### ABOUT THIS TASK
Restate the records in full, keeping every word as it is.

### EXCERPTED DATA
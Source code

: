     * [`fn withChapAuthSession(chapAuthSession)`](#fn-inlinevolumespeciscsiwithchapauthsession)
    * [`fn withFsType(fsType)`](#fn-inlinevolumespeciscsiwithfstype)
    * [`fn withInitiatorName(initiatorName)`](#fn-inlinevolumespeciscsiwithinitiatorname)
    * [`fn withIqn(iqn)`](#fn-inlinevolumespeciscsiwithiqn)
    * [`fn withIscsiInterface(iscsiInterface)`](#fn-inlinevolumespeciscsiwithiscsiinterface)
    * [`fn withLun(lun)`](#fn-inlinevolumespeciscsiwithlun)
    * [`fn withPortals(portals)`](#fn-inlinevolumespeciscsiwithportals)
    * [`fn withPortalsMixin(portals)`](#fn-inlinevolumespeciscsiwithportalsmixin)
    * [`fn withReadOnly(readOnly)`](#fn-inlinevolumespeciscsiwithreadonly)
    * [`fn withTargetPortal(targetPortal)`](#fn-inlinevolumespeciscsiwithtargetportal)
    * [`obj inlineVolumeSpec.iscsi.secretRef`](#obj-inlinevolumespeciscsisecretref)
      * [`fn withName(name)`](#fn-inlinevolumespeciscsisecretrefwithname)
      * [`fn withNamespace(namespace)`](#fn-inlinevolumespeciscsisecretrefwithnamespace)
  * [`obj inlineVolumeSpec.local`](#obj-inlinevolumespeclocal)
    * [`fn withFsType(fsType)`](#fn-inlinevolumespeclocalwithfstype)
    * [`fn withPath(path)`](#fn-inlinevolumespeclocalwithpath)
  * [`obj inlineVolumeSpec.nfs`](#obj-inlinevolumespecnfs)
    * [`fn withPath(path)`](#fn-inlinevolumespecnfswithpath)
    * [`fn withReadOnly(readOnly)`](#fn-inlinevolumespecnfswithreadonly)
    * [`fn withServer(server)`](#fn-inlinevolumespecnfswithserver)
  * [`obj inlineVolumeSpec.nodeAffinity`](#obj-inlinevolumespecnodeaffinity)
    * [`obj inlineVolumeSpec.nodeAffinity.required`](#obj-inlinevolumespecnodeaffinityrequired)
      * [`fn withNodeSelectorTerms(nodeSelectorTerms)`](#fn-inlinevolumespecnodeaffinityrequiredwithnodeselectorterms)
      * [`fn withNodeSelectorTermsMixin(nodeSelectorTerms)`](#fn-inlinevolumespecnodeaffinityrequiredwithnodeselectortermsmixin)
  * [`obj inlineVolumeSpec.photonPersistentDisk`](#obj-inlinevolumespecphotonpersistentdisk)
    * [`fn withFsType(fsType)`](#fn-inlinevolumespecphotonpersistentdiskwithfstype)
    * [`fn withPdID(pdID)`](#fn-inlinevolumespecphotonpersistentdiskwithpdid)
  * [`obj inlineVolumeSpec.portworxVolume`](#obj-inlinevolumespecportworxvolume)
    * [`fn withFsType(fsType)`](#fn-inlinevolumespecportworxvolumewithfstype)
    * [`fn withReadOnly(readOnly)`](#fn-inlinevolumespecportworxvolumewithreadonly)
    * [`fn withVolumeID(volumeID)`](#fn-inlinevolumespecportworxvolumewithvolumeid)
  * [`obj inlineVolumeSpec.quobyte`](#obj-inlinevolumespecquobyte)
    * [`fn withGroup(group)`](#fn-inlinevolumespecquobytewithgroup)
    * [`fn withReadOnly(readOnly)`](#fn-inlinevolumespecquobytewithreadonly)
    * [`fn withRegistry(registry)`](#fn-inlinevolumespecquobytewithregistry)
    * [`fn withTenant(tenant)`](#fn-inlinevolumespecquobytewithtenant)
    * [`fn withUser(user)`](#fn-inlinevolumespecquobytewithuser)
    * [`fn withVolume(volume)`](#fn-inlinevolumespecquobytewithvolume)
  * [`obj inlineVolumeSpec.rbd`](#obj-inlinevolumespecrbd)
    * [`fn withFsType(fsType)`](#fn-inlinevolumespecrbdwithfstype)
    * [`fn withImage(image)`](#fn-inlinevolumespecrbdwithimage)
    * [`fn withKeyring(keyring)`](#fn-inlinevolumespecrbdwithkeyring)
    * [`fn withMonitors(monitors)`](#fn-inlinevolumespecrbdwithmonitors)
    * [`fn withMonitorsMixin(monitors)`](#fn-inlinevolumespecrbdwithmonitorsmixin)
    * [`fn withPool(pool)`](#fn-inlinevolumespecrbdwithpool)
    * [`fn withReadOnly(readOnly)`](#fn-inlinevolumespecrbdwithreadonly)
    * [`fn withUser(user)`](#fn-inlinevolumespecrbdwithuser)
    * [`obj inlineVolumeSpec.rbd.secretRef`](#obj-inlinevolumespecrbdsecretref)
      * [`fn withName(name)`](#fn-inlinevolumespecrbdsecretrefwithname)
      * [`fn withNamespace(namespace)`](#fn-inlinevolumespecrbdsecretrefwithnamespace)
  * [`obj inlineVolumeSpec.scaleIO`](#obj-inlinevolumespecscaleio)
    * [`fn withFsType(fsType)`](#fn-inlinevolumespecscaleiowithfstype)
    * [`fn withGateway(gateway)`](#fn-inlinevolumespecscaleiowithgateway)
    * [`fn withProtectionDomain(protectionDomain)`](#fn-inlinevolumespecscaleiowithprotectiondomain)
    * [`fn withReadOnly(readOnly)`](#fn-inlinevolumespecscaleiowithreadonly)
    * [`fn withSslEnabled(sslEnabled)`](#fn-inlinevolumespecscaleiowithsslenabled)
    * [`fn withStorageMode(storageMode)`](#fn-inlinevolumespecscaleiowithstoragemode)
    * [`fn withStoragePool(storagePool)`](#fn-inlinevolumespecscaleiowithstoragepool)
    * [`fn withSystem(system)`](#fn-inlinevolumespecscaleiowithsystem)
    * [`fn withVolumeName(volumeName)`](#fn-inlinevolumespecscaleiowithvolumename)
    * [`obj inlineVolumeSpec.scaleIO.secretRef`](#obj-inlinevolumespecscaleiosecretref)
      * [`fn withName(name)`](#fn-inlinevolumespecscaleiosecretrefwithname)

### SOLVED PROBLEM
Source code

:     * [`fn withChapAuthSession(chapAuthSession)`](#fn-inlinevolumespeciscsiwithchapauthsession)
    * [`fn withFsType(fsType)`](#fn-inlinevolumespeciscsiwithfstype)
    * [`fn withInitiatorName(initiatorName)`](#fn-inlinevolumespeciscsiwithinitiatorname)
    * [`fn withIqn(iqn)`](#fn-inlinevolumespeciscsiwithiqn)
    * [`fn withIscsiInterface(iscsiInterface)`](#fn-inlinevolumespeciscsiwithiscsiinterface)
    * [`fn withLun(lun)`](#fn-inlinevolumespeciscsiwithlun)
    * [`fn withPortals(portals)`](#fn-inlinevolumespeciscsiwithportals)
    * [`fn withPortalsMixin(portals)`](#fn-inlinevolumespeciscsiwithportalsmixin)
    * [`fn withReadOnly(readOnly)`](#fn-inlinevolumespeciscsiwithreadonly)
    * [`fn withTargetPortal(targetPortal)`](#fn-inlinevolumespeciscsiwithtargetportal)
    * [`obj inlineVolumeSpec.iscsi.secretRef`](#obj-inlinevolumespeciscsisecretref)
      * [`fn withName(name)`](#fn-inlinevolumespeciscsisecretrefwithname)
      * [`fn withNamespace(namespace)`](#fn-inlinevolumespeciscsisecretrefwithnamespace)
  * [`obj inlineVolumeSpec.local`](#obj-inlinevolumespeclocal)
    * [`fn withFsType(fsType)`](#fn-inlinevolumespeclocalwithfstype)
    * [`fn withPath(path)`](#fn-inlinevolumespeclocalwithpath)
  * [`obj inlineVolumeSpec.nfs`](#obj-inlinevolumespecnfs)
    * [`fn withPath(path)`](#fn-inlinevolumespecnfswithpath)
    * [`fn withReadOnly(readOnly)`](#fn-inlinevolumespecnfswithreadonly)
    * [`fn withServer(server)`](#fn-inlinevolumespecnfswithserver)
  * [`obj inlineVolumeSpec.nodeAffinity`](#obj-inlinevolumespecnodeaffinity)
    * [`obj inlineVolumeSpec.nodeAffinity.required`](#obj-inlinevolumespecnodeaffinityrequired)
      * [`fn withNodeSelectorTerms(nodeSelectorTerms)`](#fn-inlinevolumespecnodeaffinityrequiredwithnodeselectorterms)
      * [`fn withNodeSelectorTermsMixin(nodeSelectorTerms)`](#fn-inlinevolumespecnodeaffinityrequiredwithnodeselectortermsmixin)
  * [`obj inlineVolumeSpec.photonPersistentDisk`](#obj-inlinevolumespecphotonpersistentdisk)
    * [`fn withFsType(fsType)`](#fn-inlinevolumespecphotonpersistentdiskwithfstype)
    * [`fn withPdID(pdID)`](#fn-inlinevolumespecphotonpersistentdiskwithpdid)
  * [`obj inlineVolumeSpec.portworxVolume`](#obj-inlinevolumespecportworxvolume)
    * [`fn withFsType(fsType)`](#fn-inlinevolumespecportworxvolumewithfstype)
    * [`fn withReadOnly(readOnly)`](#fn-inlinevolumespecportworxvolumewithreadonly)
    * [`fn withVolumeID(volumeID)`](#fn-inlinevolumespecportworxvolumewithvolumeid)
  * [`obj inlineVolumeSpec.quobyte`](#obj-inlinevolumespecquobyte)
    * [`fn withGroup(group)`](#fn-inlinevolumespecquobytewithgroup)
    * [`fn withReadOnly(readOnly)`](#fn-inlinevolumespecquobytewithreadonly)
    * [`fn withRegistry(registry)`](#fn-inlinevolumespecquobytewithregistry)
    * [`fn withTenant(tenant)`](#fn-inlinevolumespecquobytewithtenant)
    * [`fn withUser(user)`](#fn-inlinevolumespecquobytewithuser)
    * [`fn withVolume(volume)`](#fn-inlinevolumespecquobytewithvolume)
  * [`obj inlineVolumeSpec.rbd`](#obj-inlinevolumespecrbd)
    * [`fn withFsType(fsType)`](#fn-inlinevolumespecrbdwithfstype)
    * [`fn withImage(image)`](#fn-inlinevolumespecrbdwithimage)
    * [`fn withKeyring(keyring)`](#fn-inlinevolumespecrbdwithkeyring)
    * [`fn withMonitors(monitors)`](#fn-inlinevolumespecrbdwithmonitors)
    * [`fn withMonitorsMixin(monitors)`](#fn-inlinevolumespecrbdwithmonitorsmixin)
    * [`fn withPool(pool)`](#fn-inlinevolumespecrbdwithpool)
    * [`fn withReadOnly(readOnly)`](#fn-inlinevolumespecrbdwithreadonly)
    * [`fn withUser(user)`](#fn-inlinevolumespecrbdwithuser)
    * [`obj inlineVolumeSpec.rbd.secretRef`](#obj-inlinevolumespecrbdsecretref)
      * [`fn withName(name)`](#fn-inlinevolumespecrbdsecretrefwithname)
      * [`fn withNamespace(namespace)`](#fn-inlinevolumespecrbdsecretrefwithnamespace)
  * [`obj inlineVolumeSpec.scaleIO`](#obj-inlinevolumespecscaleio)
    * [`fn withFsType(fsType)`](#fn-inlinevolumespecscaleiowithfstype)
    * [`fn withGateway(gateway)`](#fn-inlinevolumespecscaleiowithgateway)
    * [`fn withProtectionDomain(protectionDomain)`](#fn-inlinevolumespecscaleiowithprotectiondomain)
    * [`fn withReadOnly(readOnly)`](#fn-inlinevolumespecscaleiowithreadonly)
    * [`fn withSslEnabled(sslEnabled)`](#fn-inlinevolumespecscaleiowithsslenabled)
    * [`fn withStorageMode(storageMode)`](#fn-inlinevolumespecscaleiowithstoragemode)
    * [`fn withStoragePool(storagePool)`](#fn-inlinevolumespecscaleiowithstoragepool)
    * [`fn withSystem(system)`](#fn-inlinevolumespecscaleiowithsystem)
    * [`fn withVolumeName(volumeName)`](#fn-inlinevolumespecscaleiowithvolumename)
    * [`obj inlineVolumeSpec.scaleIO.secretRef`](#obj-inlinevolumespecscaleiosecretref)
      * [`fn withName(name)`](#fn-inlinevolumespecscaleiosecretrefwithname)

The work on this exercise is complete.